Greg Vogt is doing his best to “bridge the gap” between the player development and mental sides of baseball.

A former pitcher at Carmel (Ind.) High School (2008 graduate) and Anderson (Ind.) University (2012) who has coached at the high school and travel ball levels, Vogt started PRP Baseball in 2018.

The acronym stands for Passion Resilience Process. The mission is to provide “impactful training and mentoring through the process of success on and off the field.”

PRP (@PRPBaseball101 on Twitter and prpbaseball on Instagram) is based inside Finch Creek Fieldhouse in Noblesville, Ind.

PRP offers training year-round for weight training, throwing, hitting and mental game development for players of all ages. Vogt is also the Director of Player Development with the Indiana Nitro.

Vogt has helped major league pitcher Drew Storen with pitch design with video tools like Rapsodo as Storen worked in the off-season with long-time instructor Jay Lehr.

A camera was zoomed in on Storen’s hand for the purpose of viewing his release and how he creates spin on his pitches.

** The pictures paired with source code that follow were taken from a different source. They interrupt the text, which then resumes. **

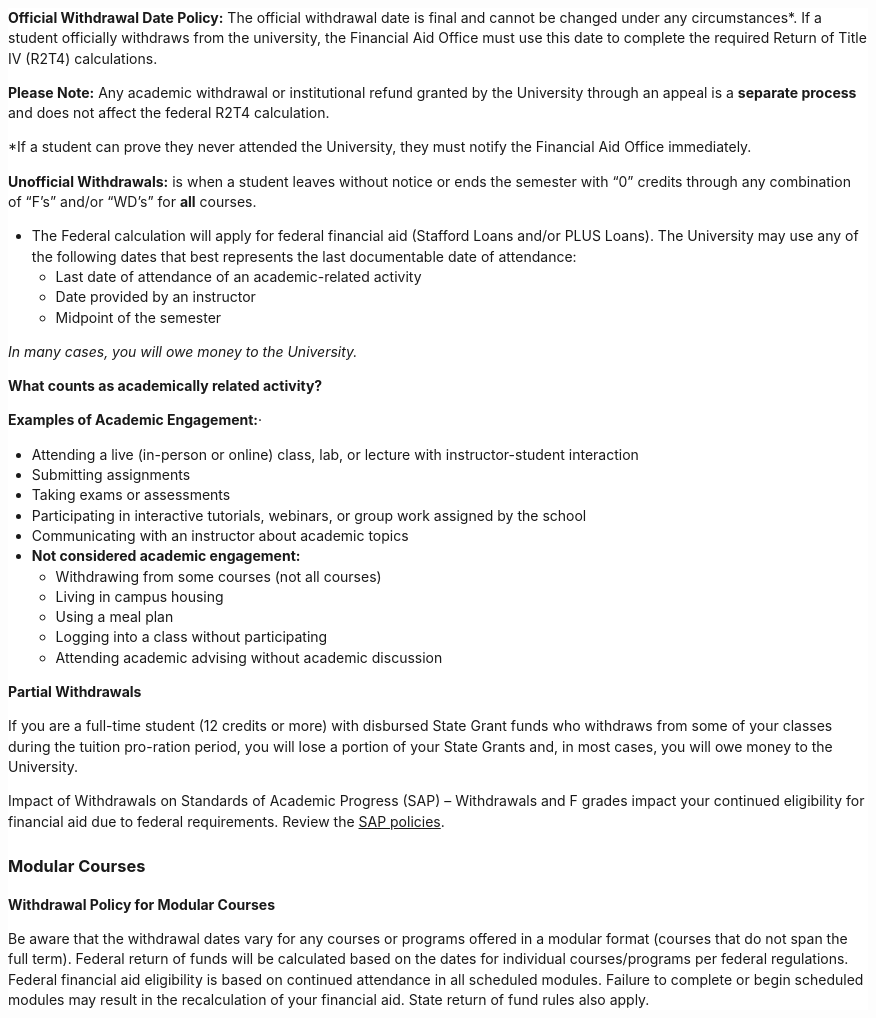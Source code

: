**Official Withdrawal Date Policy:** The official withdrawal date is final and cannot be changed under any circumstances\*. If a student officially withdraws from the university, the Financial Aid Office must use this date to complete the required Return of Title IV (R2T4) calculations.

**Please Note:** Any academic withdrawal or institutional refund granted by the University through an appeal is a **separate process** and does not affect the federal R2T4 calculation.

\*If a student can prove they never attended the University, they must notify the Financial Aid Office immediately.

**Unofficial Withdrawals:** is when a student leaves without notice or ends the semester with “0” credits through any combination of “F’s” and/or “WD’s” for **all** courses.

* The Federal calculation will apply for federal financial aid (Stafford Loans and/or PLUS Loans). The University may use any of the following dates that best represents the last documentable date of attendance:
  + Last date of attendance of an academic-related activity
  + Date provided by an instructor
  + Midpoint of the semester

*In many cases, you will owe money to the University.*

**What counts as academically related activity?**

**Examples of Academic Engagement:**·

* Attending a live (in-person or online) class, lab, or lecture with instructor-student interaction
* Submitting assignments
* Taking exams or assessments
* Participating in interactive tutorials, webinars, or group work assigned by the school
* Communicating with an instructor about academic topics
* **Not considered academic engagement:**
  + Withdrawing from some courses (not all courses)
  + Living in campus housing
  + Using a meal plan
  + Logging into a class without participating
  + Attending academic advising without academic discussion

**Partial Withdrawals**

If you are a full-time student (12 credits or more) with disbursed State Grant funds who withdraws from some of your classes during the tuition pro-ration period, you will lose a portion of your State Grants and, in most cases, you will owe money to the University.

Impact of Withdrawals on Standards of Academic Progress (SAP) – Withdrawals and F grades impact your continued eligibility for financial aid due to federal requirements. Review the [SAP policies](https://www.montclair.edu/red-hawk-central/paying-for-college/sap-regulations/).

### **Modular Courses**

**Withdrawal Policy for Modular Courses**

Be aware that the withdrawal dates vary for any courses or programs offered in a modular format (courses that do not span the full term). Federal return of funds will be calculated based on the dates for individual courses/programs per federal regulations. Federal financial aid eligibility is based on continued attendance in all scheduled modules. Failure to complete or begin scheduled modules may result in the recalculation of your financial aid. State return of fund rules also apply.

Minor league arms that train in the winter with Vogt include Parker Dunshee (Oakland Athletics organization), Travis Herrin (Los Angeles Angels system), Michael McCormick (formerly in the Chicago White Sox chain) and Reid Schaller (Washington Nationals organization).

Vogt also spent the off-season working with Clayton Richard (Toronto Blue Jays) and Josh Lindblom (Korean Baseball Organization) on developing movement patterns, pitch design and on-ramping for the season.

Lindblom won the KBO version of the Cy Young Award in 2018.

The oldest son of fitness pros Kevin and Tammy Vogt, Greg excelled in high school and college with his drive and desire to be the best he could be. At 5-foot-10 with an 82 mph fastball, he was always trying to gain a competitive edge.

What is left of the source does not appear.